Raynar was heating some more meat on a stick. "Do you have enough silver to pay this end of the tally? If I send you a load of bows, I will have to pay half for them to start out, but you will have to pay the other half when they arrive."
"We have silver enough for as many bows as you can send," replied Rodor, "and the more of those bows we have, the more silver we will get."
"Take care you lot," said Raynar, "the Norman sheriffs are angry at the number of men they are losing, and the word is that the Norman foragers are killing all Danelaw men."
"You mean killing the warriors that fight them?"
"They've decided that every healthy Dane is a warrior," stated Raynar. "Well, it's true isn't it?"
"The buggers. We heard that the Sheriff of Peterburgh is dead. He didn't last long. Killed by a mat merchant."
"Which of us was selling mats that day?" laughed Hereward, and everyone laughed with him, and pointed fingers at each other in jest.
Edwin and Morcar both stared at these rough peasants who laughed about killing nobles, and were quiet.
"The lesson is, don't push your sheriff to the point that he strikes out at everyone, else all villages and all families will pay the price,” said Hereward.
"We already know that. Our trails always lead into the forest, never to a village. Those who are outlawed never go home in case they are seen. We always give those we ambush a chance to throw down everything of value and walk away. We never show our faces, and we wear common rags, so there is nothing to identify us by."
Rodor broke in. "We have become clever with the corpses as well. We make them look like accidents."
"Then you are using the Norman's own tactics against them," replied Hereward. "A lot of English sons-and-heirs died last year from accidents. Usually a fall from a horse."

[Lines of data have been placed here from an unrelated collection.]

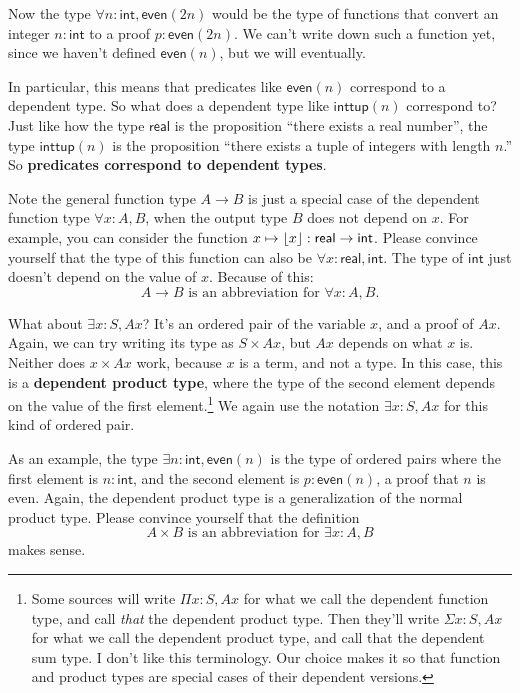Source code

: \documentclass[11pt,paper=letter]{scrartcl}
\newcommand{\sf}{\mathsf}
\begin{document}
Now the type $\forall n: \sf{int}, \sf{even}(2n)$ would be the type of functions that convert an integer $n : \sf{int}$ to a proof $p : \sf{even}(2n)$. We can't write down such a function yet, since we haven't defined $\sf{even}(n)$, but we will eventually.

In particular, this means that predicates like $\sf{even}(n)$ correspond to a dependent type. So what does a dependent type like $\sf{inttup}(n)$ correspond to? Just like how the type $\sf{real}$ is the proposition ``there exists a real number'', the type $\sf{inttup}(n)$ is the proposition ``there exists a tuple of integers with length $n$.'' So \textbf{predicates correspond to dependent types}.

Note the general function type $A \to B$ is just a special case of the dependent function type $\forall x: A, B$, when the output type $B$ does not depend on $x$. For example, you can consider the function $x \mapsto \floor{x} : \sf{real} \to \sf{int}$. Please convince yourself that the type of this function can also be $\forall x: \sf{real}, \sf{int}$. The type of $\sf{int}$ just doesn't depend on the value of $x$. Because of this: \[
  A \to B \text{ is an abbreviation for } \forall x: A, B.
\]

What about $\exists x: S, Ax$? It's an ordered pair of the variable $x$, and a proof of $Ax$. Again, we can try writing its type as $S \times Ax$, but $Ax$ depends on what $x$ is. Neither does $x \times Ax$ work, because $x$ is a term, and not a type. In this case, this is a \textbf{dependent product type}, where the type of the second element depends on the value of the first element.\footnote{Some sources will write $\Pi x: S, Ax$ for what we call the dependent function type, and call \emph{that} the dependent product type. Then they'll write $\Sigma x: S, Ax$ for what we call the dependent product type, and call that the dependent sum type. I don't like this terminology. Our choice makes it so that function and product types are special cases of their dependent versions.} We again use the notation $\exists x : S, Ax$ for this kind of ordered pair.

As an example, the type $\exists n: \sf{int}, \sf{even}(n)$ is the type of ordered pairs where the first element is $n : \sf{int}$, and the second element is $p : \sf{even}(n)$, a proof that $n$ is even. Again, the dependent product type is a generalization of the normal product type. Please convince yourself that the definition \[
  A \times B \text{ is an abbreviation for } \exists x: A, B
\]
makes sense.
\end{document}
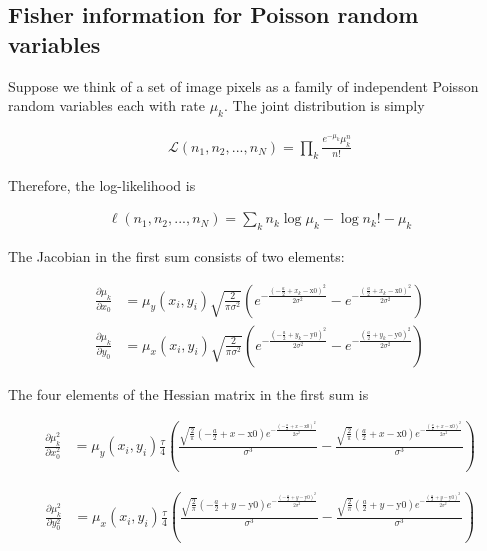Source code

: \documentclass{ucetd}
\begin{document}
\subsection{Fisher information for Poisson random variables}

Suppose we think of a set of image pixels as a family of independent Poisson random variables each with rate $\mu_{k}$. The joint distribution is simply

\begin{align*}
\mathcal{L}(n_{1},n_{2},...,n_{N}) = \prod_{k} \frac{e^{-\mu_{k}}\mu_{k}^{n}}{n!}
\end{align*}

Therefore, the log-likelihood is

\begin{align*}
\ell(n_{1},n_{2},...,n_{N}) = \sum_{k} n_{k}\log\mu_{k} - \log n_{k}! - \mu_{k}
\end{align*}

The Jacobian in the first sum consists of two elements:

\begin{align*}
\frac{\partial \mu_{k}}{\partial x_{0}} &= \mu_{y}(x_{i},y_{i})\sqrt{\frac{2}{\pi\sigma^{2}}}\left(e^{-\frac{\left(-\frac{a}{2}+x_{k}-\text{x0}\right)^2}{2 \sigma ^2}}-e^{-\frac{\left(\frac{a}{2}+x_{k}-\text{x0}\right)^2}{2 \sigma ^2}}\right)\\
\frac{\partial \mu_{k}}{\partial y_{0}} &= \mu_{x}(x_{i},y_{i})\sqrt{\frac{2}{\pi\sigma^{2}}}\left(e^{-\frac{\left(-\frac{a}{2}+y_{k}-\text{y0}\right)^2}{2 \sigma ^2}}-e^{-\frac{\left(\frac{a}{2}+y_{k}-\text{y0}\right)^2}{2 \sigma ^2}}\right)
\end{align*}

The four elements of the Hessian matrix in the first sum is

\begin{align*}
\frac{\partial \mu_{k}^{2}}{\partial x_{0}^{2}} &= \mu_{y}(x_{i},y_{i})\frac{\tau}{4}\left(\frac{\sqrt{\frac{2}{\pi }} \left(-\frac{a}{2}+x-\text{x0}\right) e^{-\frac{\left(-\frac{a}{2}+x-\text{x0}\right)^2}{2 \sigma ^2}}}{\sigma ^3}-\frac{\sqrt{\frac{2}{\pi }} \left(\frac{a}{2}+x-\text{x0}\right) e^{-\frac{\left(\frac{a}{2}+x-\text{x0}\right)^2}{2 \sigma ^2}}}{\sigma ^3}\right)
\end{align*}

\begin{align*}
\frac{\partial \mu_{k}^{2}}{\partial y_{0}^{2}} &= \mu_{x}(x_{i},y_{i})\frac{\tau}{4}\left(\frac{\sqrt{\frac{2}{\pi }} \left(-\frac{a}{2}+y-\text{y0}\right) e^{-\frac{\left(-\frac{a}{2}+y-\text{y0}\right)^2}{2 \sigma ^2}}}{\sigma ^3}-\frac{\sqrt{\frac{2}{\pi }} \left(\frac{a}{2}+y-\text{y0}\right) e^{-\frac{\left(\frac{a}{2}+y-\text{y0}\right)^2}{2 \sigma ^2}}}{\sigma ^3}\right)
\end{align*}
\end{document}
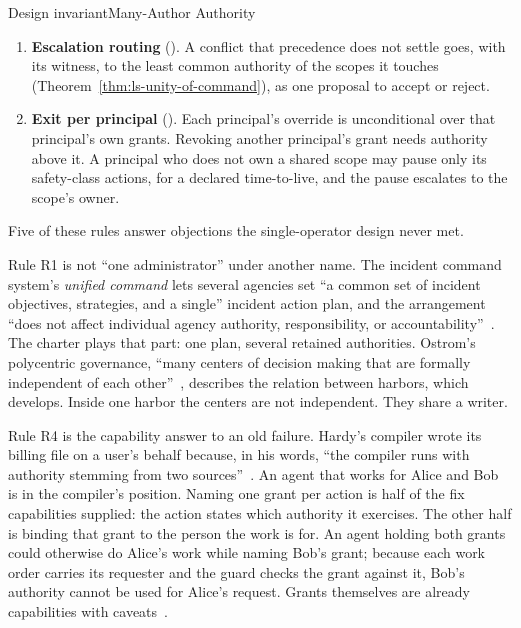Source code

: \begin{pdclaim}{Design invariant}{Many-Author Authority}
\begin{enumerate}[leftmargin=2.2em,itemsep=2pt,label=R\arabic*.]
prevails, then the owner of the clashing scope. Within one principal, a later
direction supersedes an earlier one. Time alone never decides between two
principals.
\item \textbf{Escalation routing} (\Vision). A conflict that precedence does
not settle goes, with its witness, to the least common authority of the scopes
it touches (Theorem~\ref{thm:ls-unity-of-command}), as one proposal to accept
or reject.
\item \textbf{Exit per principal} (\Vision). Each principal's override is
unconditional over that principal's own grants. Revoking another principal's
grant needs authority above it. A principal who does not own a shared scope
may pause only its safety-class actions, for a declared time-to-live, and the
pause escalates to the scope's owner.
\end{enumerate}
\end{pdclaim}

\noindent Five of these rules answer objections the single-operator design
never met.

Rule R1 is not ``one administrator'' under another name. The incident command
system's \emph{unified command} lets several agencies set ``a common set of
incident objectives, strategies, and a single'' incident action plan, and the
arrangement ``does not affect individual agency authority, responsibility, or
accountability''~. The charter plays that part: one plan,
several retained authorities. Ostrom's polycentric governance, ``many centers
of decision making that are formally independent of each
other''~, describes the relation between harbors,
which  develops. Inside one harbor the
centers are not independent. They share a writer.

Rule R4 is the capability answer to an old failure. Hardy's compiler wrote its
billing file on a user's behalf because, in his words, ``the compiler runs with
authority stemming from two sources''~. An agent that
works for Alice and Bob is in the compiler's position. Naming one grant per
action is half of the fix capabilities supplied: the action states which
authority it exercises. The other half is binding that grant to the person the
work is for. An agent holding both grants could otherwise do Alice's work while
naming Bob's grant; because each work order carries its requester and the guard
checks the grant against it, Bob's authority cannot be used for Alice's
request. Grants
themselves are already capabilities with caveats~.


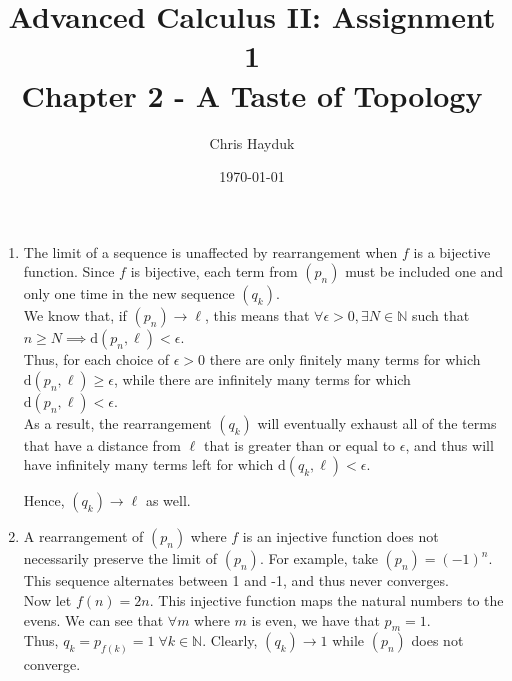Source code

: \documentclass[12pt]{article}
\newenvironment{problem}[2][Problem]{\begin{trivlist}
\item[\hskip \labelsep {\bfseries #1}\hskip \labelsep {\bfseries #2.}]}{\end{trivlist}}
\begin{document}
\title{Advanced Calculus II: Assignment 1\\Chapter 2 - A Taste of Topology}

\author{Chris Hayduk}
\date{\today}

\maketitle

\begin{problem}{12 on p. 126}
\end{problem}

\begin{enumerate}[label=(\alph*)]
	\item The limit of a sequence is unaffected by rearrangement when $f$ is a bijective function. Since $f$ is bijective, each term from $(p_n)$ must be included one and only one time in the new sequence $(q_k)$.\\
	
	We know that, if $(p_n) \to \ell$, this means that $\forall \epsilon > 0, \exists N \in \mathbb{N}$ such that $n \geq N \implies \mathrm{d}(p_n, \ell) < \epsilon$.\\
	
	Thus, for each choice of $\epsilon > 0$ there are only finitely many terms for which $\mathrm{d}(p_n, \ell) \geq \epsilon$, while there are infinitely many terms for which $\mathrm{d}(p_n, \ell) < \epsilon$.\\
	
	As a result, the rearrangement $(q_k)$ will eventually exhaust all of the terms that have a distance from $\ell$ that is greater than or equal to $\epsilon$, and thus will have infinitely many terms left for which $\mathrm{d}(q_k, \ell) < \epsilon$.
	
	Hence, $(q_k) \to \ell$ as well.
	
	\item A rearrangement of $(p_n)$ where $f$ is an injective function does not necessarily preserve the limit of $(p_n)$. For example, take $(p_n) = (-1)^n$. This sequence alternates between 1 and -1, and thus never converges.\\
	
	Now let $f(n) = 2n$. This injective function maps the natural numbers to the evens. We can see that $\forall m$ where $m$ is even, we have that $p_m = 1$.\\
	
	Thus, $q_k = p_{f(k)} = 1 \; \forall k \in \mathbb{N}$. Clearly, $(q_k) \to 1$ while $(p_n)$ does not converge.
	

\end{enumerate}
\end{document}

"Ya, us too. We use lines, or slings, or traps to bring down the horse," Rodor explained. "The rider is hurt or at least stunned from the fall, and we finish him with a rock. We don't want to leave the marks of weapons or arrows. If the body is punctured with an arrow you can still make it look accidental, but a slash is hard to hide. Last month we covered an arrow wound by pushing the man onto the rack of a dead buck. A waste of good meat, but a killing would have cost us a village."
"Your attacks have no honour. I could not fight that way. I fight face to face, man on man." Edwin created a stony silence with his comment
It was embarrassing. Rodor finally said, "We fight like Normans. We will use every dirty trick to win, just as they do. It was forced on us, and we force it back onto them." Everyone save Edwin mumbled support for what Rodor had said, even Morcar.
"Edwin," said Morcar, "you have been blinded by the Norman culture of chivalry. Their chivalry is only extended to other Norman lords and knights. To all others, the Danes, the English, the Bretons, the Welsh, the Mussulmans, they offer only slaughter and pillage, slavery and rape."